At a suitably dark spot the Chinaman had boarded the little craft, not without difficulty, for his wounded shoulder pained him, and had changed his sodden attire for a dry outfit which awaited him in the locker at the stern of the skiff. The cunning of the Chinese has the simplicity of true genius.
Not two paces had Seton taken on to the mystifying wharf when:
“Sam Tûk barber! Entrance in cellar!” rapped a ghostly, muffled voice from beneath his feet. “Sam Tûk barber! Entrance in cellar!”

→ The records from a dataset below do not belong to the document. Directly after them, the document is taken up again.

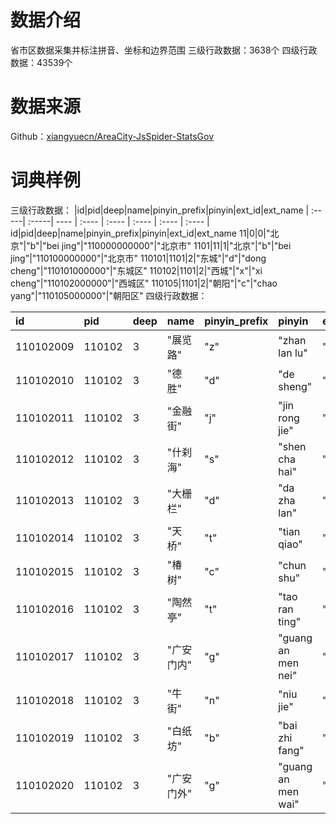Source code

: # 数据介绍

省市区数据采集并标注拼音、坐标和边界范围
三级行政数据：3638个
四级行政数据：43539个

# 数据来源
Github：[xiangyuecn/AreaCity-JsSpider-StatsGov](https://github.com/xiangyuecn/AreaCity-JsSpider-StatsGov)

# 词典样例

三级行政数据：
|id|pid|deep|name|pinyin_prefix|pinyin|ext_id|ext_name
| :-----| :-----| ---- | :---- | :---- | :---- | :---- | :---- |
id|pid|deep|name|pinyin_prefix|pinyin|ext_id|ext_name
11|0|0|"北京"|"b"|"bei jing"|"110000000000"|"北京市"
1101|11|1|"北京"|"b"|"bei jing"|"110100000000"|"北京市"
110101|1101|2|"东城"|"d"|"dong cheng"|"110101000000"|"东城区"
110102|1101|2|"西城"|"x"|"xi cheng"|"110102000000"|"西城区"
110105|1101|2|"朝阳"|"c"|"chao yang"|"110105000000"|"朝阳区"
四级行政数据：

|id|pid|deep|name|pinyin_prefix|pinyin|ext_id|ext_name
| :-----| :-----| ---- | :---- | :---- | :---- | :---- | :---- |
110102009|110102|3|"展览路"|"z"|"zhan lan lu"|"110102009000"|"展览路街道"
110102010|110102|3|"德胜"|"d"|"de sheng"|"110102010000"|"德胜街道"
110102011|110102|3|"金融街"|"j"|"jin rong jie"|"110102011000"|"金融街街道"
110102012|110102|3|"什刹海"|"s"|"shen cha hai"|"110102012000"|"什刹海街道"
110102013|110102|3|"大栅栏"|"d"|"da zha lan"|"110102013000"|"大栅栏街道"
110102014|110102|3|"天桥"|"t"|"tian qiao"|"110102014000"|"天桥街道"
110102015|110102|3|"椿树"|"c"|"chun shu"|"110102015000"|"椿树街道"
110102016|110102|3|"陶然亭"|"t"|"tao ran ting"|"110102016000"|"陶然亭街道"
110102017|110102|3|"广安门内"|"g"|"guang an men nei"|"110102017000"|"广安门内街道"
110102018|110102|3|"牛街"|"n"|"niu jie"|"110102018000"|"牛街街道"
110102019|110102|3|"白纸坊"|"b"|"bai zhi fang"|"110102019000"|"白纸坊街道"
110102020|110102|3|"广安门外"|"g"|"guang an men wai"|"110102020000"|"广安门外街道"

Seton Pasha stood still, temporarily bereft of speech. Then, “Kerry!” he cried. “Kerry! Where are you?”
But apparently his voice failed to reach the invisible speaker, for:
“Sam Tûk barber! Entrance in cellar!” repeated the voice.
Seton Pasha wasted no more time. He ran out into the narrow street. A man was on duty there.
“Call assistance!” ordered Seton briskly, “Send four men to join me at the barber’s shop called Sam Tûk’s! You know it?”
“Yes, sir; I searched it with Chief Inspector Kerry.”
The note of a police whistle followed.
Ten minutes later the secret of Sam Tûk’s cellar was unmasked. The place was empty, and the subterranean door locked; but it succumbed to the persistent attacks of axe and crowbar, and Seton Pasha was the first of the party to enter the vault. It was laden with chemical fumes....
He found there an aged Chinaman, dead, seated by a stove in which the fire had burned very low. Sprawling across the old man’s knees was the body of a raven. Lying at his feet was a woman, lithe, contorted, the face half hidden in masses of bright red hair.
“End case near the door!” rapped the voice of Kerry. “Slides to the left!”
Seton Pasha vaulted over the counter, drew the shelves aside, and entered the inner room.
By the dim light of a lantern burning upon a moorish coffee-table he discerned an untidy bed, upon which a second woman lay, pallid.
“God!” he muttered; “this place is a morgue!”
“It certainly isn’t healthy!” said an irritable voice from the floor. “But I think I might survive it if you could spare a second to untie me.”
Kerry’s extensive practice in chewing and the enormous development of his maxillary muscles had stood him in good stead. His keen, strong teeth had bitten through the extemporized gag, and as a result the tension of the handkerchief which had held it in place had become relaxed, enabling him to rid himself of it and to spit out the fragments of filthy-tasting wood which the biting operation had left in his mouth.
Seton turned, stooped on one knee to release the captive... and found himself looking into the face of someone who sat crouched upon the divan behind the Chief Inspector. The figure was that of an oriental, richly robed. Long, slim, ivory hands rested upon his knees, and on the first finger of the right hand gleamed a big talismanic ring. But the face, surmounted by a white turban, was wonderful, arresting in its immobile intellectual beauty; and from under the heavy brows a pair of abnormally large eyes looked out hypnotically.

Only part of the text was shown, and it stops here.